The drug company Alliance Boots is dissolving one of its two final-salary pension schemes.
It is instead paying an insurance company, the Pension Insurance Corporation, to take on responsibility for paying the pensions.
The scheme being dissolved is that of Alliance Unichem, the company that merged with Boots in 2006 to form Alliance Boots.
The company said the deal would “ensure long term security” for the members.
Its aim is to relieve the employer of any potential rise in the cost of paying for its employees’ pensions, either because of poor investment returns in the future or because of unexpected increases in life expectancy.
A spokeswoman for Alliance Boots refused to say how many people would be affected or how much it was paying to put its plan into effect.
However the Alliance Unichem scheme is thought to have about 3,000 members with liabilities of about £300m.

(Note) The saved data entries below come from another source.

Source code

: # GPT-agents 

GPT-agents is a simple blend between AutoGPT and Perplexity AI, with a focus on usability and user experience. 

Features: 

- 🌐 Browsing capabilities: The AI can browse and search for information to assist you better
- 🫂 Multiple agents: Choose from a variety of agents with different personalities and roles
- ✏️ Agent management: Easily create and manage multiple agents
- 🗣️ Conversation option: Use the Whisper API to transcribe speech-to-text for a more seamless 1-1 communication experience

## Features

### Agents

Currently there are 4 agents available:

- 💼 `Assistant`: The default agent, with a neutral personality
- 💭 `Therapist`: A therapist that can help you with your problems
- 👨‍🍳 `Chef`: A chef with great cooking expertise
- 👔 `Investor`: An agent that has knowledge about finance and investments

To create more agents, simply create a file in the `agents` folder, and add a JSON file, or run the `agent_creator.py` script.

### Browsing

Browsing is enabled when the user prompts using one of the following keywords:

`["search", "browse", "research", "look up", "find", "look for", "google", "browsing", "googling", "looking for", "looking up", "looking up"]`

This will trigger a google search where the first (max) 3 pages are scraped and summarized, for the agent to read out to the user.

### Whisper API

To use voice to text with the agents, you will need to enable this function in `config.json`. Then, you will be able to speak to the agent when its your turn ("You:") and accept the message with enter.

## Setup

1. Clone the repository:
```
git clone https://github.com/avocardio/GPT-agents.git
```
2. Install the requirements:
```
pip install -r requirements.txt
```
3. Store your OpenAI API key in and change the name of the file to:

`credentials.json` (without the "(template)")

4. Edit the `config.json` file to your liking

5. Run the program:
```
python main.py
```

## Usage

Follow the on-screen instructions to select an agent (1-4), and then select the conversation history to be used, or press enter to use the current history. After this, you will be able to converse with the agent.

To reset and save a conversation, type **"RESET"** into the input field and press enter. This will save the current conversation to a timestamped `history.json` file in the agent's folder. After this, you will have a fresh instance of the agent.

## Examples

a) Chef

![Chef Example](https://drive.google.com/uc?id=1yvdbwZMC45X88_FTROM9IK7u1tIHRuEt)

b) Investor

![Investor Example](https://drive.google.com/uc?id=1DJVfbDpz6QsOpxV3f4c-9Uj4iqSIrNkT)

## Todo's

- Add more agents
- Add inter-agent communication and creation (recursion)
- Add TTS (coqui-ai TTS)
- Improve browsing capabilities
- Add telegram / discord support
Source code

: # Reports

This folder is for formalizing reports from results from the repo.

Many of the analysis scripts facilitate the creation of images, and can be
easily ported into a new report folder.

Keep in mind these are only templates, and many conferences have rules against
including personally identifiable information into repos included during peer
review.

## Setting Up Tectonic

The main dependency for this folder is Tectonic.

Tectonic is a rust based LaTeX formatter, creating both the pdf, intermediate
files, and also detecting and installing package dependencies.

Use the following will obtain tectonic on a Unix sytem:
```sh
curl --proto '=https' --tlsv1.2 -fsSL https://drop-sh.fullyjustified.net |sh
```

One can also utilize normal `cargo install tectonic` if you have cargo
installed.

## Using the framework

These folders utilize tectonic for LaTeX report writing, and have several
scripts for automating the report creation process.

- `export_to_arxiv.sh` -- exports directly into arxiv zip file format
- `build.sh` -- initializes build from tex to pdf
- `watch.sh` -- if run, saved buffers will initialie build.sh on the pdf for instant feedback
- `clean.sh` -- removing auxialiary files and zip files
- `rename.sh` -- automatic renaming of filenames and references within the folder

“Alliance Boots has provided additional funding to enable this to take place,” it said in a statement.
“The trustees have written to all members to explain the insurance arrangements, including the subsequent issue of individual insurance policies.
“Members’ benefits are otherwise unaffected and when all have been secured, the Alliance Unichem UK scheme trust will be dissolved,” the statement added.
Both this scheme, which closed to new joiners in 2002, and the larger Boots scheme, were closed to future accrual on 1 July this year.
All staff are now offered membership of a defined contribution scheme instead, whereby the size of the pension is entirely based on market values, rather than being linked to the size of your salary.